Yang Mi

Date of Award

Summer 2020

Document Type

Open Access Dissertation


Computer Science and Engineering

First Advisor

Song Wang

Second Advisor

Michael N. Huhns


Moving-camera video content analysis aims at interpreting useful information in videos taken by moving cameras, including wearable cameras and handy cameras. It is an essential problem in computer vision, and plays an important role in many real-life applications, including understanding social difficulties and enhancing public security. In this work, we study three sub-problems of moving-camera video content analysis, including two sub-problems for the analysis on wearable-camera videos which are a special type of moving camera videos: recognizing general actions and recognizing microactions in wearable-camera videos. And, the third sub-problem is estimating homographies along moving-camera videos.

Recognizing general actions in wearable-camera videos is a challenging task, because the motion features extracted from videos of the same action may show very large variation and inconsistency, by mixing the complex and non-stop motion of the camera. It is very difficult to collect sufficient videos to cover all such variations and use them to train action classifiers with good generalization ability. To address this, we develop a new approach to train action classifiers on a relatively smaller set of fixed-camera videos with different views, and then apply them to recognize actions in wearable-camera videos. We conduct experiments by training on a set of fixed-camera videos and testing on a set of wearable-camera videos, with very promising results.

Microactions such as small hand or head movements, can be difficult to be recognized in practice, especially from wearble-camera videos, because only subtle body motion is presented. To address this, we proposed a new deep-learning based method to effectively learn midlayer CNN features for enhancing microaction recognition. More specifically, we develop a new dual-branch network for microaction recognition: one branch uses the high-layer CNN features for classification, and the second branch with a novel subtle motion detector further explores the midlayer CNN features for classification. In the experiments, we build a new microaction video dataset, where the micromotions of interest are mixed with other larger general motions such as walking. Comprehensive experimental results verify that the proposed method yields new state-of-the-art performance in two microaction video datasets, while its performance on two general-action video datasets is also very promising.

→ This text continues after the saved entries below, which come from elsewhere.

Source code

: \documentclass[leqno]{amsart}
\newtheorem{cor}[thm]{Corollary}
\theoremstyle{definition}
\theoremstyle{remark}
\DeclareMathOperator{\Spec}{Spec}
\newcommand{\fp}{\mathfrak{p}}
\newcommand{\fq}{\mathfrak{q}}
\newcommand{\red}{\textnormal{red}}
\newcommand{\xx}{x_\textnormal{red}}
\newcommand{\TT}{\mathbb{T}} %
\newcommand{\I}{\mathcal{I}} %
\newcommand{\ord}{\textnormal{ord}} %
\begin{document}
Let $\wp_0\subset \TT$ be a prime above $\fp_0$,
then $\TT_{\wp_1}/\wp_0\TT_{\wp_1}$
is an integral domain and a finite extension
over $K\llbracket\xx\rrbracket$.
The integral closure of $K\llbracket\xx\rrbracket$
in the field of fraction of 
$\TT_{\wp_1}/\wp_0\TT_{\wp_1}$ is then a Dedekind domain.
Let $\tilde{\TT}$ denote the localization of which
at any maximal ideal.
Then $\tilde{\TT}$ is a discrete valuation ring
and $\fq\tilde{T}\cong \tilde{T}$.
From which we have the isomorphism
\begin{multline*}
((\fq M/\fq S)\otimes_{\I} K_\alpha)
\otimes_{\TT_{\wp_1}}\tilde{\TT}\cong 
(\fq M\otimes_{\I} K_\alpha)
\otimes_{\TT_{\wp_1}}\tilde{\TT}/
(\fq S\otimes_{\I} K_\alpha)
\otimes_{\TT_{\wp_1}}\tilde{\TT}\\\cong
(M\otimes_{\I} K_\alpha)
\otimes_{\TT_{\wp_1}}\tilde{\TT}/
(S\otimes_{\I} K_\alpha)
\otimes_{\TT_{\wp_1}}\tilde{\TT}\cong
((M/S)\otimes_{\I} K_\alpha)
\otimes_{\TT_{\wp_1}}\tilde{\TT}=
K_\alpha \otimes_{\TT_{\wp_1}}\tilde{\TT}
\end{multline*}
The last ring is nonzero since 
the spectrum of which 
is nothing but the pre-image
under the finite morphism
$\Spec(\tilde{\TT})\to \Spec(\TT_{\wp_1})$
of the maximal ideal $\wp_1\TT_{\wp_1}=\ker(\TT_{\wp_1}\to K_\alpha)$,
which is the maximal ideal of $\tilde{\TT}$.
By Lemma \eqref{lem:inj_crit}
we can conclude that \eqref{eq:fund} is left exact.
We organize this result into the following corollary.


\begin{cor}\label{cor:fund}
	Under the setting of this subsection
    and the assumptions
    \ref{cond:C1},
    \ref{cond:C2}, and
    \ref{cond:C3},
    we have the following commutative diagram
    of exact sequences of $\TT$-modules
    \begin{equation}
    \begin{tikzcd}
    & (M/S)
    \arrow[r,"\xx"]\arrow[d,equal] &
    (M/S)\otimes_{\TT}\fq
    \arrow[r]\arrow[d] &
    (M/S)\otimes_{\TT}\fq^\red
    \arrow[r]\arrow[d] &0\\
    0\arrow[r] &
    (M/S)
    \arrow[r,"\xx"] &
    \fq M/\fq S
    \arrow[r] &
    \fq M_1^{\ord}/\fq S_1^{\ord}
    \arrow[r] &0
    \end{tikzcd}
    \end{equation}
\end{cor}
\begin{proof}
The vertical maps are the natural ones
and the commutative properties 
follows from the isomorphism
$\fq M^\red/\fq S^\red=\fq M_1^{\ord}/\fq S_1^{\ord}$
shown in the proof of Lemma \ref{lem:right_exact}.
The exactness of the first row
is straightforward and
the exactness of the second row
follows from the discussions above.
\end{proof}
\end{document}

Homography is the invertible mapping between two images of the same planar surface. For estimating homographies along moving-camera videos, homography estimation between non-adjacent frames can be very challenging when their camera view angles show large difference. To handle this, we propose a new deep-learning based method for homography estimation along videos by exploiting temporal dynamics across frames. More specifically, we develop a recurrent convolutional regression network consisting of convolutional neural network and recurrent neural network with long short-term memory cells, followed by a regression layer for estimating the parameters of homography. In the experiments, we introduce a new approach to synthesize videos with known ground-truth homographies, and evaluate the proposed method on both the synthesized and real-world videos with good results.